◆ EXERCISE REQUIREMENTS
Here is a listing. Write it all out again exactly, but not its pictures.

◆ EXTRACTED INFORMATION
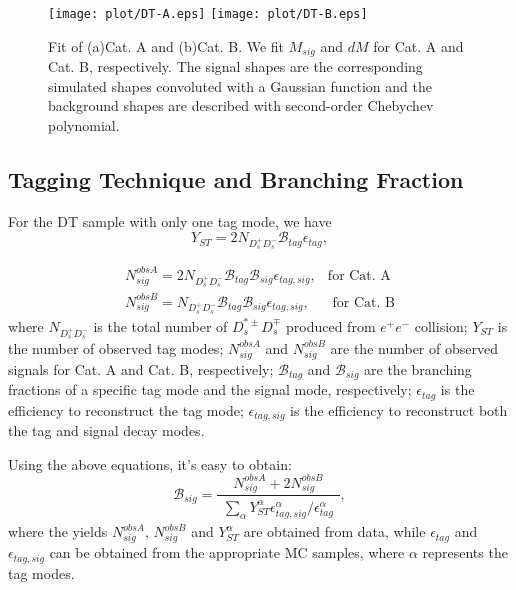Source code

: \documentclass[aps,prd,twocolumn,showpacs,amsmath,amssymb]{revtex4-1}
\begin{document}
\begin{figure}[!htbp]
    \centering
    \texttt{[image: plot/DT-A.eps]}
    \texttt{[image: plot/DT-B.eps]}
    \caption{Fit of (a)Cat. A and (b)Cat. B.
        We fit $M_{sig}$ and $dM$ for Cat. A and Cat. B, respectively. The signal shapes are the corresponding simulated shapes convoluted with a Gaussian function and 
    the background shapes are described with second-order Chebychev polynomial.}
    \label{DT-fit}
\end{figure}
\subsection{Tagging Technique and Branching Fraction}
For the DT sample with only one tag mode, we have
\begin{equation}
    Y_{ST} = 2N_{D_{s}^{+}D_{s}^{-}}\mathcal{B}_{tag}\epsilon_{tag}, \label{eq-ST}
\end{equation}

\begin{equation}
    \begin{array}{lr}
        N_{sig}^{obsA}=2N_{D_{s}^{+}D_{s}^{-}}\mathcal{B}_{tag}\mathcal{B}_{sig}\epsilon_{tag,sig}  , &\text{for Cat. A} \\
        N_{sig}^{obsB}=N_{D_{s}^{+}D_{s}^{-}}\mathcal{B}_{tag}\mathcal{B}_{sig}\epsilon_{tag,sig}  ,  &\text{  for Cat. B}  
    \end{array}
    \label{eq-DT}
\end{equation}
where $N_{D_{s}^{+}D_{s}^{-}}$ is the total number of $D_{s}^{*\pm}D_{s}^{\mp}$ produced from $e^{+}e^{-}$ collision; $Y_{ST}$ is the number of observed tag modes; $N_{sig}^{obsA}$ and $N_{sig}^{obsB}$ are the number of observed signals for Cat. A and Cat. B, respectively; $\mathcal{B}_{tag}$ and $\mathcal{B}_{sig}$ are the branching fractions of a specific tag mode and the signal mode, respectively; $\epsilon_{tag}$ is the efficiency to reconstruct the tag mode; $\epsilon_{tag,sig}$ is the efficiency to reconstruct both the tag and signal decay modes.

Using the above equations, it's easy to obtain:
\begin{equation}
\mathcal{B}_{sig} = \frac{N_{sig}^{obsA}+2N_{sig}^{obsB}}{\begin{matrix}\sum_{\alpha} Y_{ST}^{\alpha}\epsilon_{tag,sig}^{\alpha}/\epsilon_{tag}^{\alpha}\end{matrix}}, \label{BR-formula}
\end{equation}
where the yields $N_{sig}^{obsA}$, $N_{sig}^{obsB}$ and $Y_{ST}^{\alpha}$ are obtained from data, while $\epsilon_{tag}$ and $\epsilon_{tag,sig}$ can be obtained from the appropriate MC samples, where $\alpha$ represents the tag modes.
\end{document}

◆ EXERCISE OUTPUT
Source code

: \documentclass[aps,prd,twocolumn,showpacs,amsmath,amssymb]{revtex4-1}
\begin{document}
\begin{figure}[!htbp]
    \centering
    \texttt{[image: plot/DT-A.eps]}
    \texttt{[image: plot/DT-B.eps]}
    \caption{Fit of (a)Cat. A and (b)Cat. B.
        We fit $M_{sig}$ and $dM$ for Cat. A and Cat. B, respectively. The signal shapes are the corresponding simulated shapes convoluted with a Gaussian function and 
    the background shapes are described with second-order Chebychev polynomial.}
    \label{DT-fit}
\end{figure}
\subsection{Tagging Technique and Branching Fraction}
For the DT sample with only one tag mode, we have
\begin{equation}
    Y_{ST} = 2N_{D_{s}^{+}D_{s}^{-}}\mathcal{B}_{tag}\epsilon_{tag}, \label{eq-ST}
\end{equation}

\begin{equation}
    \begin{array}{lr}
        N_{sig}^{obsA}=2N_{D_{s}^{+}D_{s}^{-}}\mathcal{B}_{tag}\mathcal{B}_{sig}\epsilon_{tag,sig}  , &\text{for Cat. A} \\
        N_{sig}^{obsB}=N_{D_{s}^{+}D_{s}^{-}}\mathcal{B}_{tag}\mathcal{B}_{sig}\epsilon_{tag,sig}  ,  &\text{  for Cat. B}  
    \end{array}
    \label{eq-DT}
\end{equation}
where $N_{D_{s}^{+}D_{s}^{-}}$ is the total number of $D_{s}^{*\pm}D_{s}^{\mp}$ produced from $e^{+}e^{-}$ collision; $Y_{ST}$ is the number of observed tag modes; $N_{sig}^{obsA}$ and $N_{sig}^{obsB}$ are the number of observed signals for Cat. A and Cat. B, respectively; $\mathcal{B}_{tag}$ and $\mathcal{B}_{sig}$ are the branching fractions of a specific tag mode and the signal mode, respectively; $\epsilon_{tag}$ is the efficiency to reconstruct the tag mode; $\epsilon_{tag,sig}$ is the efficiency to reconstruct both the tag and signal decay modes.

Using the above equations, it's easy to obtain:
\begin{equation}
\mathcal{B}_{sig} = \frac{N_{sig}^{obsA}+2N_{sig}^{obsB}}{\begin{matrix}\sum_{\alpha} Y_{ST}^{\alpha}\epsilon_{tag,sig}^{\alpha}/\epsilon_{tag}^{\alpha}\end{matrix}}, \label{BR-formula}
\end{equation}
where the yields $N_{sig}^{obsA}$, $N_{sig}^{obsB}$ and $Y_{ST}^{\alpha}$ are obtained from data, while $\epsilon_{tag}$ and $\epsilon_{tag,sig}$ can be obtained from the appropriate MC samples, where $\alpha$ represents the tag modes.
\end{document}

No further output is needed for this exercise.